KB5010793 has been released to fix the problems caused by the January Update

Windows 10:

Code: Select all

wusa /uninstall /kb:5009543

yeah this works, and you will have reenter the L2TP username/password in windows, the IPsec PSK remained.

Just use https://www.draytek.com/products/smart-vpn-client/
Works just fine with Mikrotik.
You can export your profiles and import them back when needed.
Haven't used the Windows client directly in a long time.

MS has released a out-of-band fix for this VPN issue.

Windows 10: https://support.microsoft.com/en-gb/top ... f9857574f9
Windows update catalog (Win 10): https://www.catalog.update.microsoft.co ... =KB5010793

I've verified that VPN is working again after this fix.

Probably Win 11 is covered as well (I just dont have the links).

MS has released a out-of-band fix for this VPN issue.

Windows 10: https://support.microsoft.com/en-gb/top ... f9857574f9
Windows update catalog (Win 10): https://www.catalog.update.microsoft.co ... =KB5010793

I've verified that VPN is working again after this fix.

Probably Win 11 is covered as well (I just dont have the links).

2 slow :p

@inteq

Thank you for sharing I liked the Client "Draytek" it's very useful.
Did you test all the protocols working with MT?

@inteq

Thank you for sharing I liked the Client "Draytek" it's very useful.
Did you test all the protocols working with MT?

Just L2TP with IPSEC

I will test them all today.
It would be nice if MT would also provide something like this.

M$

Omg

You will need to tell windows to NOT run updates or that bug laden update will be reinstalled and you'll have the same problem. On windows10 settings => windows update settings => pause it for as long as possible.

Trying out the patch https://support.microsoft.com/en-gb/help/5010793 that is supposed to fix it (it's in optional updates as of writing this)

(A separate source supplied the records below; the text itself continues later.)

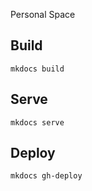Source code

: Personal Space

## Build

    mkdocs build

## Serve

    mkdocs serve


## Deploy

    mkdocs gh-deploy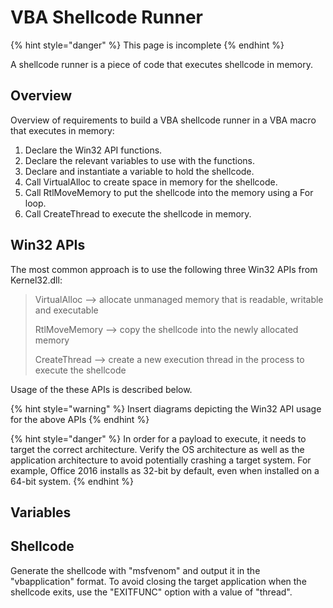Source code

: # VBA Shellcode Runner

{% hint style="danger" %}
This page is incomplete
{% endhint %}



A shellcode runner is a piece of code that executes shellcode in memory.

## Overview

Overview of requirements to build a VBA shellcode runner in a VBA macro that executes in memory:

1. Declare the Win32 API functions.
2. Declare the relevant variables to use with the functions.
3. Declare and instantiate a variable to hold the shellcode.
4. Call VirtualAlloc to create space in memory for the shellcode.
5. Call RtlMoveMemory to put the shellcode into the memory using a For loop.
6. Call CreateThread to execute the shellcode in memory.

## Win32 APIs

The most common approach is to use the following three Win32 APIs from Kernel32.dll:&#x20;

> VirtualAlloc --> allocate unmanaged memory that is readable, writable and executable
>
> RtlMoveMemory --> copy the shellcode into the newly allocated memory
>
> CreateThread --> create a new execution thread in the process to execute the shellcode

Usage of the these APIs is described below.

{% hint style="warning" %}
Insert diagrams depicting the Win32 API usage for the above APIs
{% endhint %}

{% hint style="danger" %}
In order for a payload to execute, it needs to target the correct architecture. Verify the OS architecture as well as the application architecture to avoid potentially crashing a target system. For example, Office 2016 installs as 32-bit by default, even when installed on a 64-bit system.
{% endhint %}

## Variables



## Shellcode

Generate the shellcode with "msfvenom" and output it in the "vbapplication" format. To avoid closing the target application when the shellcode exits, use the "EXITFUNC" option with a value of "thread".



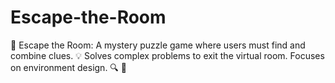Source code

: # Escape-the-Room
🚪 Escape the Room: A mystery puzzle game where users must find and combine clues. 💡 Solves complex problems to exit the virtual room. Focuses on environment design. 🔍 🧩
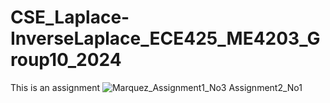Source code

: # CSE_Laplace-InverseLaplace_ECE425_ME4203_Group10_2024
This is an assignment
![Marquez_Assignment1_No3 Assignment2_No1](https://github.com/ashleysof/CSE_Laplace-InverseLaplace_ECE425_ME4203_Group10_2024/assets/161012750/2ef8acb3-fb65-4812-847d-3012a88f9f30)

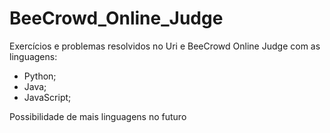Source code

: # BeeCrowd_Online_Judge

Exercícios e problemas resolvidos no Uri e BeeCrowd Online Judge com as linguagens:

- Python;
- Java;
- JavaScript;

Possibilidade de mais linguagens no futuro

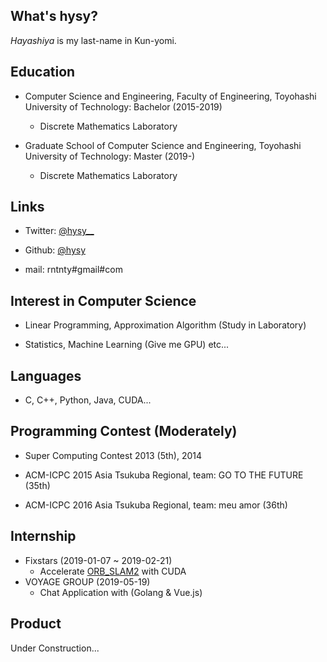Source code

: ## What's hysy?
*Hayashiya* is my last-name in Kun-yomi.

## Education
- Computer Science and Engineering, Faculty of Engineering, Toyohashi University of Technology: Bachelor (2015-2019)
  - Discrete Mathematics Laboratory

- Graduate School of Computer Science and Engineering, Toyohashi University of Technology: Master (2019-)
  - Discrete Mathematics Laboratory

## Links
- Twitter: [@hysy__](https://twitter.com/hysy__)

- Github: [@hysy](https://github.com/hysy)

- mail: rntnty#gmail#com

## Interest in Computer Science
- Linear Programming, Approximation Algorithm (Study in Laboratory)

- Statistics, Machine Learning (Give me GPU) etc...

## Languages
- C, C++, Python, Java, CUDA...

## Programming Contest (Moderately)
- Super Computing Contest 2013 (5th), 2014

- ACM-ICPC 2015 Asia Tsukuba Regional, team: GO TO THE FUTURE (35th)

- ACM-ICPC 2016 Asia Tsukuba Regional, team: meu amor (36th)

## Internship
- Fixstars (2019-01-07 ~ 2019-02-21)
  - Accelerate [ORB_SLAM2](https://github.com/raulmur/ORB_SLAM2) with CUDA
- VOYAGE GROUP (2019-05-19)
  - Chat Application with (Golang & Vue.js)

## Product
Under Construction...

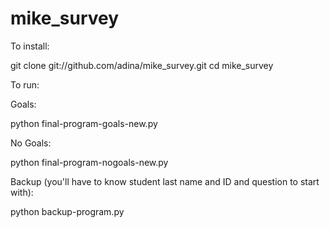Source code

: mike_survey
===========
To install:

git clone git://github.com/adina/mike_survey.git
cd mike_survey

To run:

Goals:

python final-program-goals-new.py

No Goals:

python final-program-nogoals-new.py

Backup (you'll have to know student last name and ID and question to start with):

python backup-program.py
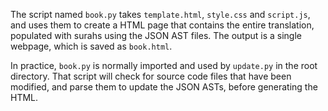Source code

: The script named `book.py` takes `template.html`, `style.css` and `script.js`,
and uses them to create a HTML page that contains the entire translation,
populated with surahs using the JSON AST files. The output is a single
webpage, which is saved as `book.html`.

In practice, `book.py` is normally imported and used by `update.py` in the
root directory. That script will check for source code files that have been
modified, and parse them to update the JSON ASTs, before generating the HTML.

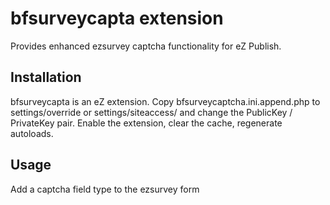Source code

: bfsurveycapta extension
=================

Provides enhanced ezsurvey captcha functionality for eZ Publish.

Installation
------------

bfsurveycapta is an eZ extension. 
Copy bfsurveycaptcha.ini.append.php to settings/override or settings/siteaccess/<site> and change the PublicKey / PrivateKey pair.
Enable the extension, clear the cache, regenerate autoloads.


Usage
-----

Add a captcha field type to the ezsurvey form

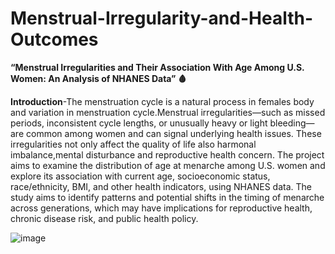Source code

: # Menstrual-Irregularity-and-Health-Outcomes

**“Menstrual Irregularities and Their Association With Age Among U.S. Women: An Analysis of NHANES Data” 🩸**

**Introduction**-The menstruation cycle is a natural process in females body and variation in menstruation cycle.Menstrual irregularities—such as missed periods, inconsistent cycle lengths, or unusually heavy or light bleeding—are common among women and can signal underlying health issues. These irregularities not only affect the quality of life also harmonal imbalance,mental disturbance and reproductive health concern.
The project aims to examine the distribution of age at menarche among U.S. women and explore its association with current age, socioeconomic status, race/ethnicity, BMI, and other health indicators, using NHANES data. The study aims to identify patterns and potential shifts in the timing of menarche across generations, which may have implications for reproductive health, chronic disease risk, and public health policy.


![image](https://github.com/user-attachments/assets/4e885066-be8a-49aa-af4b-17a223ea9898)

EDIT: Looks like it helped (standard Win10 Home 10.1.19044 built in L2TP/IPSec shared secret client + Mikrotik L2TP server)

Press Sauce: https://petri.com/microsoft-releases-ou ... ows-server

Thought I'd try the Draytek Smart VPN client as I hate all the windows updates breaking things.

I can't seem to get it to work to what was a perfectly fine Microtik using l2tp/ipsec.

I just get "unknown error"

Log on Mikrotik says: "phase1 negotiation failed due to time up:

Seems like a nice solution if I can get it to work. I think I have tried all the options in the client

Tom

Followup in case anyone is interested.

I had to install KB5010793 to fix the VPN before the Draytek client would work,

Thanks for all the info in all the posts here. Now to fix a bunch of clients.

Tom

My Win10 laptop hadn't been updated since late last year. Today tested L2TP/IPSec and it works - I am mystfied why a client's Win11 machine doesn't (with the error above) when connecting to an RB3011. I see this thread. ^&*#%@!
Ran recommended Win10 updates and the VPN stopped with the same new error. Curses.
Refreshed the updates again and it's just finished installing 2022-01 Preview Cumulative Update 21H2 (KB5009596) and now the VPN is working again.
I'll get the client to try updating his Win11 machine to see if it's fixed for him too. <edit> He updated Win11 just now and the VPN is working again.